Data »
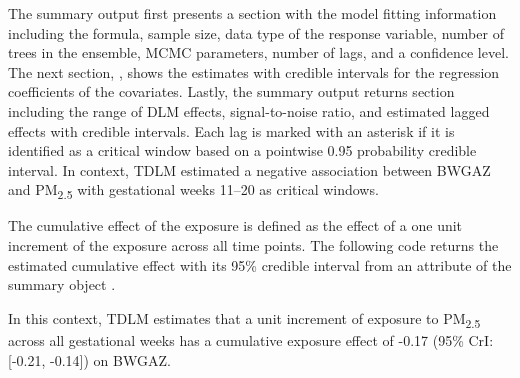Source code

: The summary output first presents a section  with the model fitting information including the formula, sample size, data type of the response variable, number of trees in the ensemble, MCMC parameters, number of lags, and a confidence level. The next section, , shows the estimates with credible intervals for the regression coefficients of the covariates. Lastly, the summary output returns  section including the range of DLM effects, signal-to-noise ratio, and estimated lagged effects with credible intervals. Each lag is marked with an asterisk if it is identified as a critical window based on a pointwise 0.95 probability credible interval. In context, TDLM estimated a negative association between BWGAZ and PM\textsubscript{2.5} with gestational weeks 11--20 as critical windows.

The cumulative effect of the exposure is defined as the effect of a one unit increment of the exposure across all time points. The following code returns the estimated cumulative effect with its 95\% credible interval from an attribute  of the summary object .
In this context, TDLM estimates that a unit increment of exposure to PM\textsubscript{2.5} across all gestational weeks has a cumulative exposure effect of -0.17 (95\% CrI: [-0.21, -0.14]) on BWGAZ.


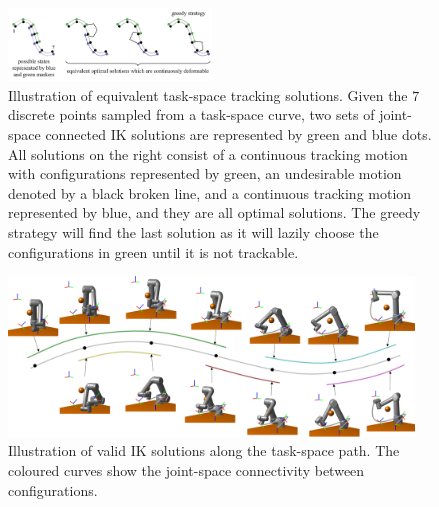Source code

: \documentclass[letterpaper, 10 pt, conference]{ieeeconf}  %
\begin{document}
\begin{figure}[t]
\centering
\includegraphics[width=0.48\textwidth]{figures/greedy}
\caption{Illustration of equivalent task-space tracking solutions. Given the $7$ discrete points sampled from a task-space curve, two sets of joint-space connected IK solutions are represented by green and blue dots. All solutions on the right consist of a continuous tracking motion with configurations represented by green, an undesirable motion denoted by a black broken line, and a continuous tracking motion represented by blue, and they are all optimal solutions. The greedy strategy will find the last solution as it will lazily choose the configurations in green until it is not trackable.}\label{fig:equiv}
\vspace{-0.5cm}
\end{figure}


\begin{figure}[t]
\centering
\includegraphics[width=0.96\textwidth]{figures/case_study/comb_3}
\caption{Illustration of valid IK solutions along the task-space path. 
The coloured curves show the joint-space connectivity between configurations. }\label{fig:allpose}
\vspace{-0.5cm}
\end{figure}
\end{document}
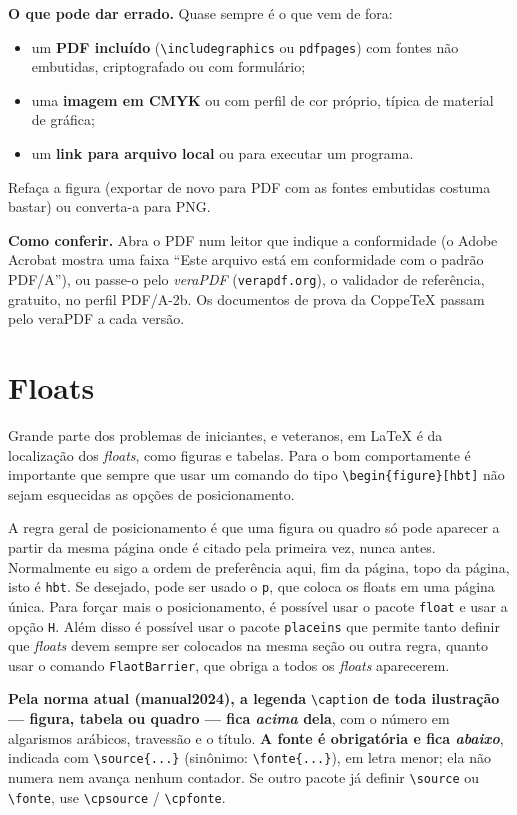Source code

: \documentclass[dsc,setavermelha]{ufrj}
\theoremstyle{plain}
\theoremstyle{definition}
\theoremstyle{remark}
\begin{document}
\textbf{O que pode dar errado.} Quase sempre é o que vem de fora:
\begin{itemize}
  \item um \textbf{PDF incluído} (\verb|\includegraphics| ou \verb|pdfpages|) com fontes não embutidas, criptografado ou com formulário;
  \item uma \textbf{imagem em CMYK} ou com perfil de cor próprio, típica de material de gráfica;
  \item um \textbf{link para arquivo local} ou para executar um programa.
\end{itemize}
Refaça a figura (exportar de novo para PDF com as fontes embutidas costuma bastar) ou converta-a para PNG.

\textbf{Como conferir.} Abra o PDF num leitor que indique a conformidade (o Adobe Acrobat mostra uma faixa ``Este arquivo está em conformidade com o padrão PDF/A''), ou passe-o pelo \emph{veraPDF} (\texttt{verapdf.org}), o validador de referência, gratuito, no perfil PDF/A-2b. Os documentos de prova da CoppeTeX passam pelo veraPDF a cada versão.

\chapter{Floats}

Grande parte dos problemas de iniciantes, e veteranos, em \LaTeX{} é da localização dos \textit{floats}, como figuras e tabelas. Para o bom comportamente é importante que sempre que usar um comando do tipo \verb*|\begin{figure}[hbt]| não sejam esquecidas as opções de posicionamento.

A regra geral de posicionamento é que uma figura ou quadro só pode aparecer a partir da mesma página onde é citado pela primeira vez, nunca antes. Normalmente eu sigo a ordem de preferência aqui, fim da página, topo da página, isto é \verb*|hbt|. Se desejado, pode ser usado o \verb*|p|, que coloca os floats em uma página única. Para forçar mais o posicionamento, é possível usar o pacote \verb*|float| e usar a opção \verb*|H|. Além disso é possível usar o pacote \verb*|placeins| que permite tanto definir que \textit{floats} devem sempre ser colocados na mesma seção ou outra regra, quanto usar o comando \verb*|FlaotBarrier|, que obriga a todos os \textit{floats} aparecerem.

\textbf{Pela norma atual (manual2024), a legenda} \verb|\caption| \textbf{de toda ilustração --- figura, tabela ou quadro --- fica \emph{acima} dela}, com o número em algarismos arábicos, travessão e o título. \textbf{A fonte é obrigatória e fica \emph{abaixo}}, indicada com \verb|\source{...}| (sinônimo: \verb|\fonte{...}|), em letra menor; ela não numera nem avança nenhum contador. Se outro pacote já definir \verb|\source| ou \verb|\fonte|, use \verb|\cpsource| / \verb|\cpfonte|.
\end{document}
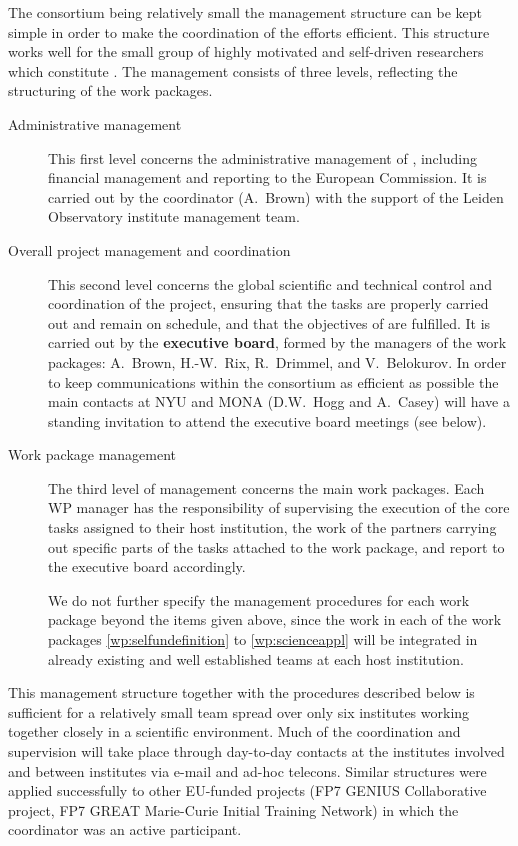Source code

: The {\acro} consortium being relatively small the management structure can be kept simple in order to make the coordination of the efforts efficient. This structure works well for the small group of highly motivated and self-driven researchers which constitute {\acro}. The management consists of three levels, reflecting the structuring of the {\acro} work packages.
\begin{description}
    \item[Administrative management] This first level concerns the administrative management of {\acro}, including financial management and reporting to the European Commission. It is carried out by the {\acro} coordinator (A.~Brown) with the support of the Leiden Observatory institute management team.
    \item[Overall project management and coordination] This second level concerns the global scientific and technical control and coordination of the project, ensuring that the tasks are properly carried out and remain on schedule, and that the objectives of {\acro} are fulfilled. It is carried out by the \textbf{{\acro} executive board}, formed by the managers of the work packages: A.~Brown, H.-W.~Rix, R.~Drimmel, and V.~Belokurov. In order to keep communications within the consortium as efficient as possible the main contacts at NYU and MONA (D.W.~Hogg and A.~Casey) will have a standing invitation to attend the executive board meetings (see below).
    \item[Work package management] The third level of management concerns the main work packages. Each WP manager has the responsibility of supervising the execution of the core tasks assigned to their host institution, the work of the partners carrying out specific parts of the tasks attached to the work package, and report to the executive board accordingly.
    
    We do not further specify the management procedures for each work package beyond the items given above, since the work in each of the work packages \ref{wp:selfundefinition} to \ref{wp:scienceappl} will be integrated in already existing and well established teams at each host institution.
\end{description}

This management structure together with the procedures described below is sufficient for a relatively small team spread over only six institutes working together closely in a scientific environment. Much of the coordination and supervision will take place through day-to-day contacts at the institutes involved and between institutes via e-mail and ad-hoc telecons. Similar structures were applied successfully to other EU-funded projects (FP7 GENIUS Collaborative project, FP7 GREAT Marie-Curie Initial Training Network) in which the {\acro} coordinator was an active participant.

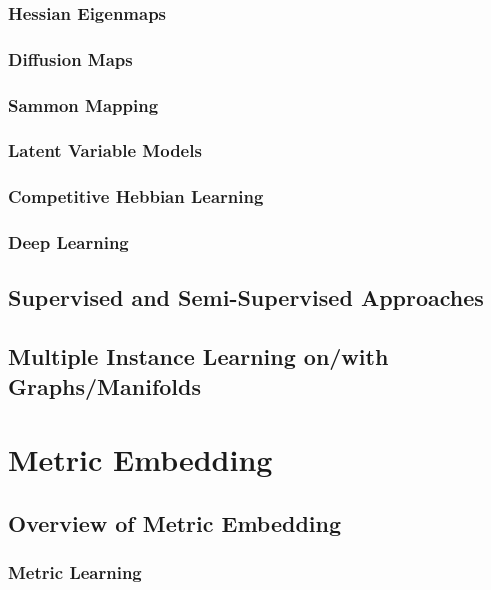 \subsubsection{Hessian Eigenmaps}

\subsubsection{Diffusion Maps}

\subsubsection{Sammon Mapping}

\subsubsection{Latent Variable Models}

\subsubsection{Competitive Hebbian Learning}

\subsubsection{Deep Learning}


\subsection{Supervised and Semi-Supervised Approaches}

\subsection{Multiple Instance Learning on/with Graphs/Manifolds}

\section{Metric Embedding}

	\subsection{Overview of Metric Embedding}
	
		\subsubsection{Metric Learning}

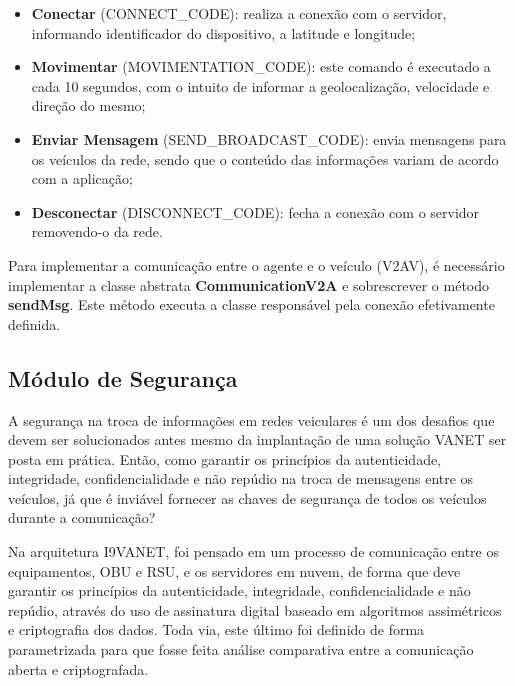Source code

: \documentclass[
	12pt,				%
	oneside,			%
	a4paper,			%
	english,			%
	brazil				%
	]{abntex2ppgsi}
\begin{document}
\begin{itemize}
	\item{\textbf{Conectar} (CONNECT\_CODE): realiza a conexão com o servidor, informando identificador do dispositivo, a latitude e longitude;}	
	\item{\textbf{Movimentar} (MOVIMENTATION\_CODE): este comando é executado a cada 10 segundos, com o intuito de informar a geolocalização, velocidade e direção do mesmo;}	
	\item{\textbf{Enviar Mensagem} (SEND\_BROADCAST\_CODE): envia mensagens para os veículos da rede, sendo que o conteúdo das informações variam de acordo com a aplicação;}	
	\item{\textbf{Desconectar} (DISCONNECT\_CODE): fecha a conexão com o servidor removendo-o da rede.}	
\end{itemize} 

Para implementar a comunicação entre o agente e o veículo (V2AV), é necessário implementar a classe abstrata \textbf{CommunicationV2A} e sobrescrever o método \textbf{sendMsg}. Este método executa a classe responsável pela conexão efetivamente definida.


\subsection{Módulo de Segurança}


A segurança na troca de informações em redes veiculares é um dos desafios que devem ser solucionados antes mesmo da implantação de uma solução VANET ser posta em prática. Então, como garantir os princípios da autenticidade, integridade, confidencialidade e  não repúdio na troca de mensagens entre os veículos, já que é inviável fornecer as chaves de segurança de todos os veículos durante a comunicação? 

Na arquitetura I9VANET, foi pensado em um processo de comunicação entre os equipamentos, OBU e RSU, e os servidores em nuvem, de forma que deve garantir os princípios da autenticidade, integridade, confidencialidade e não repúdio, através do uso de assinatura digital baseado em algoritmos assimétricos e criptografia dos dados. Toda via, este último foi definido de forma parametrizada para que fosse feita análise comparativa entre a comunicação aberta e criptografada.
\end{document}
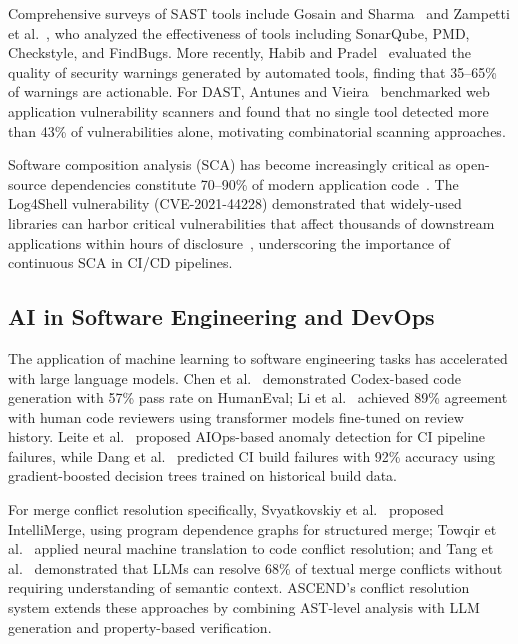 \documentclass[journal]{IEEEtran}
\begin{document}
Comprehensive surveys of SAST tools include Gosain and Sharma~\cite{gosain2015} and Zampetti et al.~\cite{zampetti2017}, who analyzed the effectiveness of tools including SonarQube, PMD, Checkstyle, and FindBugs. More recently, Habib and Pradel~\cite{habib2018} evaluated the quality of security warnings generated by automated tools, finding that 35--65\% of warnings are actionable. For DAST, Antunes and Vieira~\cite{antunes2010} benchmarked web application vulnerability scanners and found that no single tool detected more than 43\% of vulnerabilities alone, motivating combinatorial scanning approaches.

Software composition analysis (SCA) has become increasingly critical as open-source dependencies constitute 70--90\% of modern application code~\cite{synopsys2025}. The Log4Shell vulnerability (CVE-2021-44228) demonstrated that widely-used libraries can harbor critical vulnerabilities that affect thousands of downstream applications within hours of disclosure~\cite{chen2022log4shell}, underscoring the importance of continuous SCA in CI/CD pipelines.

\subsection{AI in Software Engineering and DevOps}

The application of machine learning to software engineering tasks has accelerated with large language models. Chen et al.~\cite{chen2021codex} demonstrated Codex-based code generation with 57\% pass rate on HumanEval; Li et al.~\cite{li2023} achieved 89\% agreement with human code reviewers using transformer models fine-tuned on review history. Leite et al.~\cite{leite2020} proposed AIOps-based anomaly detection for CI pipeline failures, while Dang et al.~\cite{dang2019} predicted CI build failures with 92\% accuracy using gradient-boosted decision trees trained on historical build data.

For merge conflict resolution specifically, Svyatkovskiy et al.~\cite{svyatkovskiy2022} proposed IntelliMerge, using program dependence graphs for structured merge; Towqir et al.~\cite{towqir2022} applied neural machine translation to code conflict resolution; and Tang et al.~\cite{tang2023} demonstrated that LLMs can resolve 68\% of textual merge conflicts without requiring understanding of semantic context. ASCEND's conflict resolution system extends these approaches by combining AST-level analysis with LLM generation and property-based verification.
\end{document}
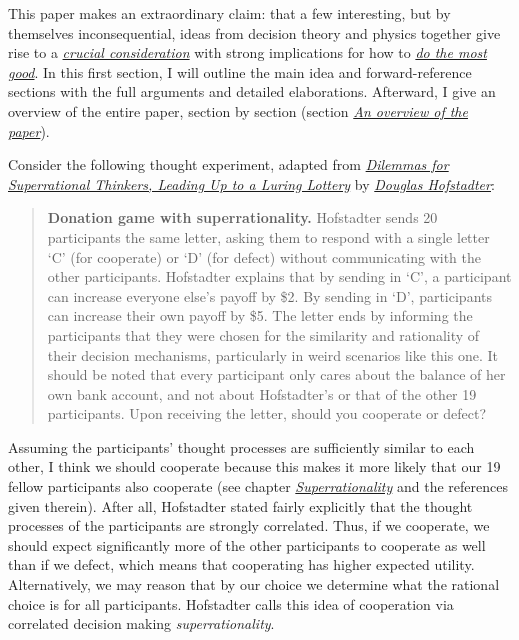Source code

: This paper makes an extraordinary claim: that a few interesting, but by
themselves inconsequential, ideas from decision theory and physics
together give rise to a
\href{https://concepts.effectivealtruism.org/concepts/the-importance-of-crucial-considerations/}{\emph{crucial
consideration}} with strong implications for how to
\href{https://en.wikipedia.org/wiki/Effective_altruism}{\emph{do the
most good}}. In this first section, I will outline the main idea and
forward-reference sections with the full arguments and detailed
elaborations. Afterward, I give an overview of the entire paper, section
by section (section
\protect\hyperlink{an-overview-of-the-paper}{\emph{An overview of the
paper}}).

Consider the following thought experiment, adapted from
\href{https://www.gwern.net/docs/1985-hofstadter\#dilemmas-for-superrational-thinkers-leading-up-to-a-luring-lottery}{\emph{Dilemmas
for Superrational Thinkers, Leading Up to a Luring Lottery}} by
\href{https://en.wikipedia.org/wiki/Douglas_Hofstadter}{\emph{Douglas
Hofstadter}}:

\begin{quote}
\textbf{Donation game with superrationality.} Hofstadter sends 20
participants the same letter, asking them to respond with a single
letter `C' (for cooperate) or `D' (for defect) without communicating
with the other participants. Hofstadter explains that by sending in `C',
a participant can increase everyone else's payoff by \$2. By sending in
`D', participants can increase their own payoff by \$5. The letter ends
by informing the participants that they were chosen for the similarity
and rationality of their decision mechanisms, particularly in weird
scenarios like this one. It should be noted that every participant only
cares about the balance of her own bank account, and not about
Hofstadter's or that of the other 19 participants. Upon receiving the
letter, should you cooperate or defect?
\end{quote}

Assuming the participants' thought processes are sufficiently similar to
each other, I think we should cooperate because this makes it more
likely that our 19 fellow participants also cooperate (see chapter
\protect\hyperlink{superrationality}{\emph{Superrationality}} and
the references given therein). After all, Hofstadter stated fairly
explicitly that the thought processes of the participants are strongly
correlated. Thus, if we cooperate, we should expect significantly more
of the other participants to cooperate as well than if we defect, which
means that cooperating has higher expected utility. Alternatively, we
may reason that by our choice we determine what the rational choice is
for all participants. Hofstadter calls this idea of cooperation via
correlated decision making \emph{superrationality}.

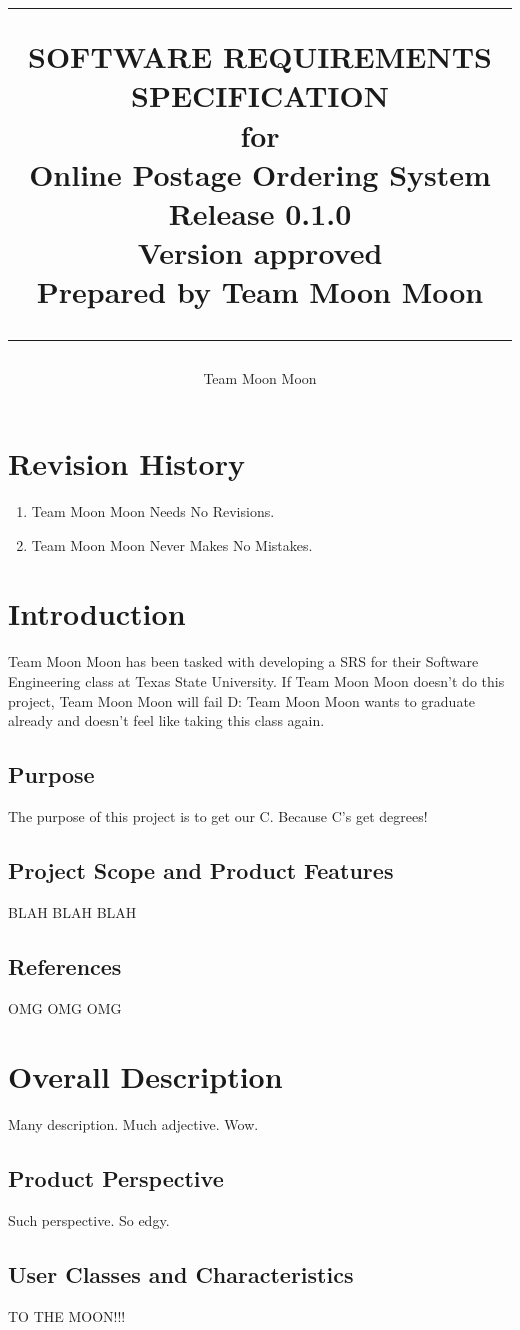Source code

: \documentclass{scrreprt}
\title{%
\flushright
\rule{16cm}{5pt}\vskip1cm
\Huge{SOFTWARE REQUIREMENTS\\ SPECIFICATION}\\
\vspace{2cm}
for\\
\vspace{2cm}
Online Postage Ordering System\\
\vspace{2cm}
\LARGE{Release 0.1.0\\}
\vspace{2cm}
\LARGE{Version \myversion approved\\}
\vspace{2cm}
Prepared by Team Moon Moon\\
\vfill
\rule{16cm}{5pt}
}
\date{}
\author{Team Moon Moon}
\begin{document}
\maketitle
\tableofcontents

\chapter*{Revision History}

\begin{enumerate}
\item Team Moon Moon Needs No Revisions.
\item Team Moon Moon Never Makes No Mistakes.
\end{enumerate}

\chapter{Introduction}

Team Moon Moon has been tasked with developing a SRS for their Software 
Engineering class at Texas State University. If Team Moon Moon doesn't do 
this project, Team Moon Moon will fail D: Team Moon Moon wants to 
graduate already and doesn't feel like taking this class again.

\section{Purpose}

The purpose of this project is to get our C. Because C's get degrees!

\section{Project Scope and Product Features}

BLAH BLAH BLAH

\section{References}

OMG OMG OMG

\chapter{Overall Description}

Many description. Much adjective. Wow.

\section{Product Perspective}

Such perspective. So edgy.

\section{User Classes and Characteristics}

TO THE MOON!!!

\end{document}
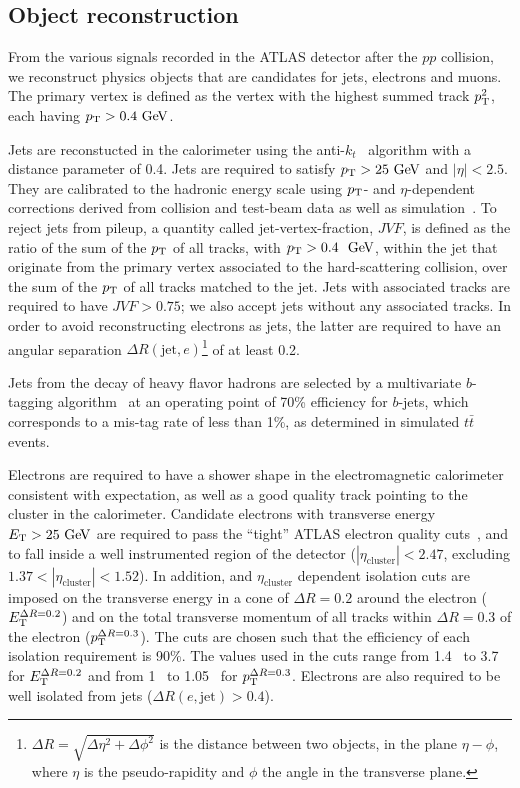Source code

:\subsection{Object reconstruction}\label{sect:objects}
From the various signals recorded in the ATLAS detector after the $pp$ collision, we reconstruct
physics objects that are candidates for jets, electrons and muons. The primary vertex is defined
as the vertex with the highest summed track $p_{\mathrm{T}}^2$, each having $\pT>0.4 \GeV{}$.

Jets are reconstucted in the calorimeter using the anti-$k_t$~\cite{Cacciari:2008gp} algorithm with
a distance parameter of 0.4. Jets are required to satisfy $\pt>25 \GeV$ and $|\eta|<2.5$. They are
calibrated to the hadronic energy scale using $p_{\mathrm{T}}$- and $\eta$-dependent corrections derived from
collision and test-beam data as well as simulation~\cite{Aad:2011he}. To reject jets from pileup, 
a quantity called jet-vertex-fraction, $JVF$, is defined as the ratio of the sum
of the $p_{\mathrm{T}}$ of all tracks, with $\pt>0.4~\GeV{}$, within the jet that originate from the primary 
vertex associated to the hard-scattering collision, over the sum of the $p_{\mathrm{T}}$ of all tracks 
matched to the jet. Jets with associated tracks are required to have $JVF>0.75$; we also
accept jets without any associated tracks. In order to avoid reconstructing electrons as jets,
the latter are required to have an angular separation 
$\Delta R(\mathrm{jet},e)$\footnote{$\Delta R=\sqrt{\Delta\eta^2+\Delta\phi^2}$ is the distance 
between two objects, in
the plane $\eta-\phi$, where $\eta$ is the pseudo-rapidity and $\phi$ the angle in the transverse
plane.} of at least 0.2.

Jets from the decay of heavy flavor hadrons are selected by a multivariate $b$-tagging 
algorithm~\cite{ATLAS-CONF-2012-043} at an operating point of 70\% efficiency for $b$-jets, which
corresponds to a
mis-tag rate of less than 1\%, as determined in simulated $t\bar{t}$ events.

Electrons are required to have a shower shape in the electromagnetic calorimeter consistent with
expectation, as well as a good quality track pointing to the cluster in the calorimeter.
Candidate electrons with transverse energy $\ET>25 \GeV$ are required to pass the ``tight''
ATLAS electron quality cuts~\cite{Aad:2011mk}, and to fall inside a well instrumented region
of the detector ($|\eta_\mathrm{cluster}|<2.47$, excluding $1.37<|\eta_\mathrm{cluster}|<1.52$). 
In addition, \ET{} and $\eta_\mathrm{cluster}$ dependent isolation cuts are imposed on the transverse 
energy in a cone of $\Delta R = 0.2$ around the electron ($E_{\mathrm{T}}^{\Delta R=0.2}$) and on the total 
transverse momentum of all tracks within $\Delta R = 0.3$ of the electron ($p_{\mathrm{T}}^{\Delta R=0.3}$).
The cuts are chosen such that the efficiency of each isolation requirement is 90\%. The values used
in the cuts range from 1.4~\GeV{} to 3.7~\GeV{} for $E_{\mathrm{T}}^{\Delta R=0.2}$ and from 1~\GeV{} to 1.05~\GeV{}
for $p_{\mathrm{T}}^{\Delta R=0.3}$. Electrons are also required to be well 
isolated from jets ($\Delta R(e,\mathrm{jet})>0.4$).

Description of the task » Starting at the line that has "in Software Engineering" and ending at the line that has "The application of", please write out the lines above exactly, leaving out all others.

Exercise output »
\subsection{AI in Software Engineering and DevOps}

The application of machine learning to software engineering tasks has accelerated with large language models. Chen et al.~\cite{chen2021codex} demonstrated Codex-based code generation with 57\% pass rate on HumanEval; Li et al.~\cite{li2023} achieved 89\% agreement with human code reviewers using transformer models fine-tuned on review history. Leite et al.~\cite{leite2020} proposed AIOps-based anomaly detection for CI pipeline failures, while Dang et al.~\cite{dang2019} predicted CI build failures with 92\% accuracy using gradient-boosted decision trees trained on historical build data.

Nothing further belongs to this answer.